_Data for processing_.
● ● ● ● ●

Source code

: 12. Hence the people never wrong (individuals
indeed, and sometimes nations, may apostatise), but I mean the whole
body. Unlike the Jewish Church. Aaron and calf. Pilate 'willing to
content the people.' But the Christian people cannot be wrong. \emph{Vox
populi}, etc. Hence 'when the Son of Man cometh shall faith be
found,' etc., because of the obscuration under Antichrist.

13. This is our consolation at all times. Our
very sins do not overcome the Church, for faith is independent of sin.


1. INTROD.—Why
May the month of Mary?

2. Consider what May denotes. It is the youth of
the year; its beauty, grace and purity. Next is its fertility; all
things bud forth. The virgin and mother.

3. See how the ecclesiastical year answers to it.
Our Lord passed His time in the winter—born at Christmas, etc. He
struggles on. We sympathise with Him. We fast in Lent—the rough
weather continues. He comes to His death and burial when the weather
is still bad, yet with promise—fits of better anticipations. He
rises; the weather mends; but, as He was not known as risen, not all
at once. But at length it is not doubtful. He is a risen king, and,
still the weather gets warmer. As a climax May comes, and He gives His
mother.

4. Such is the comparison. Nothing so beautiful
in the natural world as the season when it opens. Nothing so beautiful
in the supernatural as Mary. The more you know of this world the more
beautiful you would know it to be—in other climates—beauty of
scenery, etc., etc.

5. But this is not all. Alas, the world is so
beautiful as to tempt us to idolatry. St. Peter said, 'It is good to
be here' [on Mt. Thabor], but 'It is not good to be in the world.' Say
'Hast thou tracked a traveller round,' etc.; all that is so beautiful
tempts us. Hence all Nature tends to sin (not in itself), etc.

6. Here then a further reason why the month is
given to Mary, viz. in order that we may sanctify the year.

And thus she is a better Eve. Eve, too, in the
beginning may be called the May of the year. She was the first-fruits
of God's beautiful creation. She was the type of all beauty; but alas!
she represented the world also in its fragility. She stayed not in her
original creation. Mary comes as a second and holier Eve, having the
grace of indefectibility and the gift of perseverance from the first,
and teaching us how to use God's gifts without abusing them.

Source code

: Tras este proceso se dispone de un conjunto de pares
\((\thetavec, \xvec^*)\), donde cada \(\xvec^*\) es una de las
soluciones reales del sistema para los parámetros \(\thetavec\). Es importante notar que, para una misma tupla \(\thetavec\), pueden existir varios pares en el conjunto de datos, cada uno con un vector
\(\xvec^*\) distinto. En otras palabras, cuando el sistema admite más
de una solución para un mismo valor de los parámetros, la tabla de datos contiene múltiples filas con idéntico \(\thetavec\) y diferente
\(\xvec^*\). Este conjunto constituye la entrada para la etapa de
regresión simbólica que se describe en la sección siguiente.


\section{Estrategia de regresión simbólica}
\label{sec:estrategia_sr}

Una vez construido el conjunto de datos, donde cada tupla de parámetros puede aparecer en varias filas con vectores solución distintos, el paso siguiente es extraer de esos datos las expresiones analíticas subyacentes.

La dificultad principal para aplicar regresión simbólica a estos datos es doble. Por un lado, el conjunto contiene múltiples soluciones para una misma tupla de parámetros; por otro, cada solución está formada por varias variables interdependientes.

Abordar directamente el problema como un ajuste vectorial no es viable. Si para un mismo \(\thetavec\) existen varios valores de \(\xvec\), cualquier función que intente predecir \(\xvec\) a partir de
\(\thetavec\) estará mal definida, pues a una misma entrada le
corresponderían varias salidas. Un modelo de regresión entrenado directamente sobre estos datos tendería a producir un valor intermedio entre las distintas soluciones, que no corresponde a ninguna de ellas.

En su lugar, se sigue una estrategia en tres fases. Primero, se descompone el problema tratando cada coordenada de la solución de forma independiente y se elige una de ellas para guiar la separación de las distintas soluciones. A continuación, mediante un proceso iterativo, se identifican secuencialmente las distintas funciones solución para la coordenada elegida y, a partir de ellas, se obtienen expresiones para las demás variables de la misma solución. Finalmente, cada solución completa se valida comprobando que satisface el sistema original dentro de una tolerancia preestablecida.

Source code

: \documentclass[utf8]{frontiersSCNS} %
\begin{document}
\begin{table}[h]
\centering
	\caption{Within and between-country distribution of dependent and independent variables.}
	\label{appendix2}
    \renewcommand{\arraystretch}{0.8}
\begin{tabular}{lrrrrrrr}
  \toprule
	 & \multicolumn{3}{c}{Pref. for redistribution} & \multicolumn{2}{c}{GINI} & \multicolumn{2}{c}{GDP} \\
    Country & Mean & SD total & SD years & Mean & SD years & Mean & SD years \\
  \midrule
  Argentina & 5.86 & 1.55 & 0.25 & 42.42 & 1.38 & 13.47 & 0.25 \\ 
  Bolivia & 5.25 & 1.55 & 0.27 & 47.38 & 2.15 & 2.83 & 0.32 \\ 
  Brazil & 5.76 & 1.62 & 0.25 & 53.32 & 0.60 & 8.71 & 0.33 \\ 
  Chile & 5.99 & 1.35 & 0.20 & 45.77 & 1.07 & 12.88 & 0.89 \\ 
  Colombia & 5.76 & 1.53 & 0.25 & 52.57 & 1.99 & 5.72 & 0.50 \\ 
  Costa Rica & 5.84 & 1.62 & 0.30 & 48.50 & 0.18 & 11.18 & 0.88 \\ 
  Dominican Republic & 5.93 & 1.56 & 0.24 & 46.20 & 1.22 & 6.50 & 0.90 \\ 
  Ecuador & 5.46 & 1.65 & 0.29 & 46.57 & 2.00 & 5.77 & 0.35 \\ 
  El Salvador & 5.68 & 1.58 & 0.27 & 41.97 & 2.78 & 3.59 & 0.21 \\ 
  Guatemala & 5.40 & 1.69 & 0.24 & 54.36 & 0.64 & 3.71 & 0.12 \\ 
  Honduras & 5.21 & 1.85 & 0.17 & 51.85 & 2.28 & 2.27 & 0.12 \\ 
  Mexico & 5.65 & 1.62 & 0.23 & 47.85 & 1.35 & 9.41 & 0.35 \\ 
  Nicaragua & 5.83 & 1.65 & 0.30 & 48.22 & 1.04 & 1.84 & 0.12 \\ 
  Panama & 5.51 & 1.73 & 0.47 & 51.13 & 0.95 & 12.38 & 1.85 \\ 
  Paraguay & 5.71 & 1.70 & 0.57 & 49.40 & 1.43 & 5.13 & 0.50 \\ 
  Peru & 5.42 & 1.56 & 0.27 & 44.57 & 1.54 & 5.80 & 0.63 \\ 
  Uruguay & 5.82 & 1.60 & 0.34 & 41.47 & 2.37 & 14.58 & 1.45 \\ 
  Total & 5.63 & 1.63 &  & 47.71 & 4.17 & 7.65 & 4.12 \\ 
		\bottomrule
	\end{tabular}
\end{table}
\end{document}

● ● ● ● ●

Where in the records above does the word "simbólica" appear? Copy each line that holds it.

regresión simbólica que se describe en la sección siguiente.
\section{Estrategia de regresión simbólica}
La dificultad principal para aplicar regresión simbólica a estos datos es doble. Por un lado, el conjunto contiene múltiples soluciones para una misma tupla de parámetros; por otro, cada solución está formada por varias variables interdependientes.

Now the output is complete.